Assignment :: Records follow. Copy every line with "question".

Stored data
□ □ □ □

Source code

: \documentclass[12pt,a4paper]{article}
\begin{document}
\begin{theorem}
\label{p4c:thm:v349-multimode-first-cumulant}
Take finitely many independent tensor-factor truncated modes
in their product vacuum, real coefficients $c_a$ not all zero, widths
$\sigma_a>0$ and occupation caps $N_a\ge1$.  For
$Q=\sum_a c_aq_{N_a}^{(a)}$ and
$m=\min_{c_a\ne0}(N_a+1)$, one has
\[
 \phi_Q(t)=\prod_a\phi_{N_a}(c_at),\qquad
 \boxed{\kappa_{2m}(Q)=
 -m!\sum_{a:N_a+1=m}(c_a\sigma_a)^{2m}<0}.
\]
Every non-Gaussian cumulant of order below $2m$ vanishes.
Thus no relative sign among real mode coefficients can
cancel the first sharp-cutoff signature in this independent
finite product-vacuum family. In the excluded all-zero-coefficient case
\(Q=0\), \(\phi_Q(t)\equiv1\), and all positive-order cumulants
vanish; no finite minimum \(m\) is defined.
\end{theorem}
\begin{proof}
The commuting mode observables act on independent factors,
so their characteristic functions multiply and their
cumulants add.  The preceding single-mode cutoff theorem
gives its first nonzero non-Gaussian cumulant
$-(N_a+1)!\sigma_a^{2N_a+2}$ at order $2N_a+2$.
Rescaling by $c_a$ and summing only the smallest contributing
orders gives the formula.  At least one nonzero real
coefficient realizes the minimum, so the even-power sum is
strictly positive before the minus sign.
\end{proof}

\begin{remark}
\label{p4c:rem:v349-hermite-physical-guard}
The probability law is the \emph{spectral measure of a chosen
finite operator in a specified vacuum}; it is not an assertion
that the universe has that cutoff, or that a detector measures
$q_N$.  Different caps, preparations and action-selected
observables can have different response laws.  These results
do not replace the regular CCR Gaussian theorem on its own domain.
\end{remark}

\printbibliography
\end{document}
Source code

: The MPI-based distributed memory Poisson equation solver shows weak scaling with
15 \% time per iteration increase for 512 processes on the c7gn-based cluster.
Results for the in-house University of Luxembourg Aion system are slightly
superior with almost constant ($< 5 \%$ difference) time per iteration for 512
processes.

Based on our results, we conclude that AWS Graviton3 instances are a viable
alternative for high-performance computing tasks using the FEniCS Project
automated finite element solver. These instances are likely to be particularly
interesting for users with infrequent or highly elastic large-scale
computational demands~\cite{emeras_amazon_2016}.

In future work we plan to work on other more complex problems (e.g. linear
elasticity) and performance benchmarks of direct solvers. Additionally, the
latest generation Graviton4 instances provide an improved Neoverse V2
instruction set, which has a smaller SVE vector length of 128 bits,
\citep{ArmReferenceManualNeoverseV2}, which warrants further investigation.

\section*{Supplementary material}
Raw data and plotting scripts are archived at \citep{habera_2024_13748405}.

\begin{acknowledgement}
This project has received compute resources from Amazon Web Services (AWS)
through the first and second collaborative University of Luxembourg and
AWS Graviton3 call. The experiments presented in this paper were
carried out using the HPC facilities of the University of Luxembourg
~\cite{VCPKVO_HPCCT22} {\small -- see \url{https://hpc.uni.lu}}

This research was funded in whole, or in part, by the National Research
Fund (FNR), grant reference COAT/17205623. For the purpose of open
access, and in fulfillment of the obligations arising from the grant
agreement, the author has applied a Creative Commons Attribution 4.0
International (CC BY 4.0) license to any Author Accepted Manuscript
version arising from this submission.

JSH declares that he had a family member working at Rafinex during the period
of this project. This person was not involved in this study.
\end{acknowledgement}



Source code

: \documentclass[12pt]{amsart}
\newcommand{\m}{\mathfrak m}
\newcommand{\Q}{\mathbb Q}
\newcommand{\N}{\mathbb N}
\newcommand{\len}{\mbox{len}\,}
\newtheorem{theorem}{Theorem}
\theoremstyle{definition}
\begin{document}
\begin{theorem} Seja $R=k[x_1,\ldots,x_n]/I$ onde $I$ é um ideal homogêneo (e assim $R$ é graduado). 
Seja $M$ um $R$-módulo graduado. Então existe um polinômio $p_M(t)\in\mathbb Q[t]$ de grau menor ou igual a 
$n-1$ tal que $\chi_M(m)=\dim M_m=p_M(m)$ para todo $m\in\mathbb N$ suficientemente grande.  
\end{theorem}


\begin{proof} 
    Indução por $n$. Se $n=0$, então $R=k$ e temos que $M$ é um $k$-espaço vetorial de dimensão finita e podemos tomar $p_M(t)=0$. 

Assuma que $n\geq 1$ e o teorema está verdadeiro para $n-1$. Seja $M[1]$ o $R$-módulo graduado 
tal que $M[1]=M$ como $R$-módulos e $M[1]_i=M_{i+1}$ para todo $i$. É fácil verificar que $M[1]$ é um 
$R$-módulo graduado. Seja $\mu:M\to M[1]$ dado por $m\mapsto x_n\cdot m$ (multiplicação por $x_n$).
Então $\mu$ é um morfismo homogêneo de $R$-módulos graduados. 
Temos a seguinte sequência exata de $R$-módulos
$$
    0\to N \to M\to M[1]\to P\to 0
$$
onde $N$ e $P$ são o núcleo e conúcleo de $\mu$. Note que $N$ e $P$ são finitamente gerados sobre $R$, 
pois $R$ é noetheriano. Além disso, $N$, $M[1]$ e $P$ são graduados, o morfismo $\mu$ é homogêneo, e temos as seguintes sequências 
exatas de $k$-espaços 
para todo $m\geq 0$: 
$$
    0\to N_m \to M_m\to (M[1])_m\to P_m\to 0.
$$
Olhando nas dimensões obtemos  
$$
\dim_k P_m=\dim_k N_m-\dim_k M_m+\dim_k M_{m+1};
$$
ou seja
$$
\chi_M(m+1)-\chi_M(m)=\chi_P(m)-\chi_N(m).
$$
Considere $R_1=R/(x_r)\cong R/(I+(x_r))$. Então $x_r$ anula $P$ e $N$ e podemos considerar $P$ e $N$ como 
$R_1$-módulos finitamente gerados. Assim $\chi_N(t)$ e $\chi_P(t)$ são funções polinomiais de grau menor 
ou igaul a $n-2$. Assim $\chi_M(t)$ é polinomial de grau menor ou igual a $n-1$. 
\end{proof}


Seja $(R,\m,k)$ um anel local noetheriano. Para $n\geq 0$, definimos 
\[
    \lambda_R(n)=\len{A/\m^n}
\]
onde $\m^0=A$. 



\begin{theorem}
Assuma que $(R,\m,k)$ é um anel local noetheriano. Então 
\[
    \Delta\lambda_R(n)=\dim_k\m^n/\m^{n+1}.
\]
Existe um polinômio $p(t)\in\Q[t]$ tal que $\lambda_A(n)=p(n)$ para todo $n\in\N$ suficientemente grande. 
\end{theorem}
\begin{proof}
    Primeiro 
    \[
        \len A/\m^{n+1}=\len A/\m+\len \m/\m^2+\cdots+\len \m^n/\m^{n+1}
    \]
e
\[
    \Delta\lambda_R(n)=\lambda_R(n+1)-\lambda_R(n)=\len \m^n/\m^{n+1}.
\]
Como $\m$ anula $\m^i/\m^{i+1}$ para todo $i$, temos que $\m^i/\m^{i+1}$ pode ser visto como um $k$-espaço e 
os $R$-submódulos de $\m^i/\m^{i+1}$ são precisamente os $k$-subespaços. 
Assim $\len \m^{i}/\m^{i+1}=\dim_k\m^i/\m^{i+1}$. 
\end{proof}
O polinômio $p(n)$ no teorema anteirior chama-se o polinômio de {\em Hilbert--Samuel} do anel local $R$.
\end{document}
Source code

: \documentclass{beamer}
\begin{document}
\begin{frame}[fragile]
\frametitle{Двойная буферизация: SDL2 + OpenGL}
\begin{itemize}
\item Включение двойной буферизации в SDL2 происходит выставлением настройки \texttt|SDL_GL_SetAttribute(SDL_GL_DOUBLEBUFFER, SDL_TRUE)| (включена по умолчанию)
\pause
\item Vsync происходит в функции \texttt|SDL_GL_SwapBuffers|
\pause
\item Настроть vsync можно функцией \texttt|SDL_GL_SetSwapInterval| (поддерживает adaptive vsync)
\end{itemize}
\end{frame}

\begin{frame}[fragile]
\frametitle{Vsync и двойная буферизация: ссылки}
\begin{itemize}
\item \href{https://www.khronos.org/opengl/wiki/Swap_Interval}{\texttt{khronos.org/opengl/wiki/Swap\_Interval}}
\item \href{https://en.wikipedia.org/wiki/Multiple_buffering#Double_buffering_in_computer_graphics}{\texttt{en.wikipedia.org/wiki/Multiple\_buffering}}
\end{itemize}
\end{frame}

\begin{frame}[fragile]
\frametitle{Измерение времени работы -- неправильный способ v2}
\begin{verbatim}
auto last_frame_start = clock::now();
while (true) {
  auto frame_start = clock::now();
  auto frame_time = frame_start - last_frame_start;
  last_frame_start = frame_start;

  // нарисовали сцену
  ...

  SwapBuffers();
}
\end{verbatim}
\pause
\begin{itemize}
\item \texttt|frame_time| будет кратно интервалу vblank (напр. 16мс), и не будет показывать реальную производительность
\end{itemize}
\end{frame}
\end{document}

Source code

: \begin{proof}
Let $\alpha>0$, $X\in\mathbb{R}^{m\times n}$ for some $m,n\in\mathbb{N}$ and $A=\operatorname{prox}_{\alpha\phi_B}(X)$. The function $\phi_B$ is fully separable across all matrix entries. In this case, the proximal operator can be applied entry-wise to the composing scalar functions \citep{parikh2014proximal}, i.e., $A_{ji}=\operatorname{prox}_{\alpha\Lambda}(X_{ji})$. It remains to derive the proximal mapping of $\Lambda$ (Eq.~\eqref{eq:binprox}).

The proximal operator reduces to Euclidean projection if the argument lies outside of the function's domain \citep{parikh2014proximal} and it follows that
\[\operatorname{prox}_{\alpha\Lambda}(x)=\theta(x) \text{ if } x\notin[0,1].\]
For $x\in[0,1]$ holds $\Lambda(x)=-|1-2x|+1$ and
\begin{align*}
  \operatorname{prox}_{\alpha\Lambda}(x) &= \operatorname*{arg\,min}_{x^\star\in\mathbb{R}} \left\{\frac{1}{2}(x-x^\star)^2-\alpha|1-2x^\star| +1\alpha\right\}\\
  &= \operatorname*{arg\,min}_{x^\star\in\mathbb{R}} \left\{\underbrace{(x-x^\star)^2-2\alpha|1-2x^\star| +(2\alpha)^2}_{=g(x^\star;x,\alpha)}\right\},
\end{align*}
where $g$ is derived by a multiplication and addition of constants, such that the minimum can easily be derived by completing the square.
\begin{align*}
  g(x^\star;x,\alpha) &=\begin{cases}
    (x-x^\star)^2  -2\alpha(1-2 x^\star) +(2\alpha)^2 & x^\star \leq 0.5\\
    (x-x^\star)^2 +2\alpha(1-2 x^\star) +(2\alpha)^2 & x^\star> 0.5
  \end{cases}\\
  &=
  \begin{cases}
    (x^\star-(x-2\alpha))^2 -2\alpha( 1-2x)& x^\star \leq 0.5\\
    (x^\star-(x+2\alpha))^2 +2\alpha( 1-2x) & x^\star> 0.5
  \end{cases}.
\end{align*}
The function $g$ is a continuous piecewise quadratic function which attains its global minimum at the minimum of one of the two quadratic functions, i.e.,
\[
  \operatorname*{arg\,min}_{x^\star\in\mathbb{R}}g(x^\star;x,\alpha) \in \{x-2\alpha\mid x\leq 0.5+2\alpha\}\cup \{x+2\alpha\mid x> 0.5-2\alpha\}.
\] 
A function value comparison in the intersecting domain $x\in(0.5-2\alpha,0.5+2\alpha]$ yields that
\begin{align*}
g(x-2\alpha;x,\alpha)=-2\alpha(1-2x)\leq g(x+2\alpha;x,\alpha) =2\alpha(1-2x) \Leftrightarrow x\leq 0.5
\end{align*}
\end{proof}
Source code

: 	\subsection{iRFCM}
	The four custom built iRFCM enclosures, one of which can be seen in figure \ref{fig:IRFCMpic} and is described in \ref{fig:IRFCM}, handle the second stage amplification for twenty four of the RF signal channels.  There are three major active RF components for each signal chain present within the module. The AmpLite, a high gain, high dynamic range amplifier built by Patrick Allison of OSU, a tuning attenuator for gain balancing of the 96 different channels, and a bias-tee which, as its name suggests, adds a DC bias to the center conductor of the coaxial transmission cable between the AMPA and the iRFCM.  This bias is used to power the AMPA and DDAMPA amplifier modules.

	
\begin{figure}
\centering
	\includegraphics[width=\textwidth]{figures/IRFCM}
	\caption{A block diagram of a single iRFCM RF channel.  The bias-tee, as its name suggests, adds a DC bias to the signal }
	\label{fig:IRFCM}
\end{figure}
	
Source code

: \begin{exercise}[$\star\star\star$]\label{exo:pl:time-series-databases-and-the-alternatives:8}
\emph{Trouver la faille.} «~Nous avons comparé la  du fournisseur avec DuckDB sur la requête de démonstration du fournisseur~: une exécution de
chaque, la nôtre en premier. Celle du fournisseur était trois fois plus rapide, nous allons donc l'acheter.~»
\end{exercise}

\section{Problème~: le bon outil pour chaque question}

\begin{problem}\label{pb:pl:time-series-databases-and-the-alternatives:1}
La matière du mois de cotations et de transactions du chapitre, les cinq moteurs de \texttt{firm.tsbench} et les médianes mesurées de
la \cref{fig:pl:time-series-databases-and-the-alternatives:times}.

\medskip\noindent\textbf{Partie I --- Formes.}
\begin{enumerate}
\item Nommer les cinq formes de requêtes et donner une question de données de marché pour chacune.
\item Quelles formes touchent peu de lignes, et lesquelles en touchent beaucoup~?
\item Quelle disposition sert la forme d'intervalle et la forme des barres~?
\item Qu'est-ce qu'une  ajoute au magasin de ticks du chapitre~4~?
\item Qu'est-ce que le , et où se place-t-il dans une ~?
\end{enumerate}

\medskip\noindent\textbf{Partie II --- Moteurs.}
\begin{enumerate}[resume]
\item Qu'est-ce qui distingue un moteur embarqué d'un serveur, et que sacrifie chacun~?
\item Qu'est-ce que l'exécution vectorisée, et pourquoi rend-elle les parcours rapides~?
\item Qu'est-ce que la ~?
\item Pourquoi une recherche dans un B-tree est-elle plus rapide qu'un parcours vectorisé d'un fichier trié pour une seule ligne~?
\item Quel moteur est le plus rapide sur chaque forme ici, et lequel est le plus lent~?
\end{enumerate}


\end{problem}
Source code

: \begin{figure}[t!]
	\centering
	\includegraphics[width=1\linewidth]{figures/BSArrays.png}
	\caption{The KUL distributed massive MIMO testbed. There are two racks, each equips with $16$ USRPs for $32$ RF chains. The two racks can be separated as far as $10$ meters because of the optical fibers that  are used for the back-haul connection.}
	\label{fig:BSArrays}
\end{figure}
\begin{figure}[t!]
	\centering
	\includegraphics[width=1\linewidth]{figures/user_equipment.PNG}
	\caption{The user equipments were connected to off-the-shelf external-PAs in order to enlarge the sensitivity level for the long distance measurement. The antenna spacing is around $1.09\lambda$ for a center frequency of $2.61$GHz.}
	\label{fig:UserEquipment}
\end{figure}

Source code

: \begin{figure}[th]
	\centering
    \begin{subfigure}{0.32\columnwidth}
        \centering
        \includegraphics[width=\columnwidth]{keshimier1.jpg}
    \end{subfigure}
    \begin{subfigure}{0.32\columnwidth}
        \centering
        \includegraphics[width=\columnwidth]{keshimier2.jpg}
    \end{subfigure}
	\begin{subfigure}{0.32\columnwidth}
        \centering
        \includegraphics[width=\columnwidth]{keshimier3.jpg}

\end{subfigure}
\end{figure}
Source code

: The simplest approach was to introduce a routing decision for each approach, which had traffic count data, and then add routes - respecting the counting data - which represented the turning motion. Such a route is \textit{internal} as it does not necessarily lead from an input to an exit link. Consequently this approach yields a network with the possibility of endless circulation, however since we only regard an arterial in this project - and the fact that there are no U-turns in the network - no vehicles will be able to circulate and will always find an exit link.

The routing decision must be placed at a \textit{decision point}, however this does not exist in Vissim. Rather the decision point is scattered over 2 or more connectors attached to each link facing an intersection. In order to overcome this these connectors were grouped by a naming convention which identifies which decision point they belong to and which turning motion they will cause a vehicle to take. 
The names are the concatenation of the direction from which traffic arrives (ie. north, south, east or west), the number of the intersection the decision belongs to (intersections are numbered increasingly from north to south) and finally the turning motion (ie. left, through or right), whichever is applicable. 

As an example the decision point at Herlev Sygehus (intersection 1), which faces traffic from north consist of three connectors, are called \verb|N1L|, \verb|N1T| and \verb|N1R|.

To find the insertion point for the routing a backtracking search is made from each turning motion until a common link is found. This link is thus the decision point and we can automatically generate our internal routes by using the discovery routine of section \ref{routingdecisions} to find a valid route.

□ □ □ □

Written response ::
\section{Problème~: le bon outil pour chaque question}
\item Nommer les cinq formes de requêtes et donner une question de données de marché pour chacune.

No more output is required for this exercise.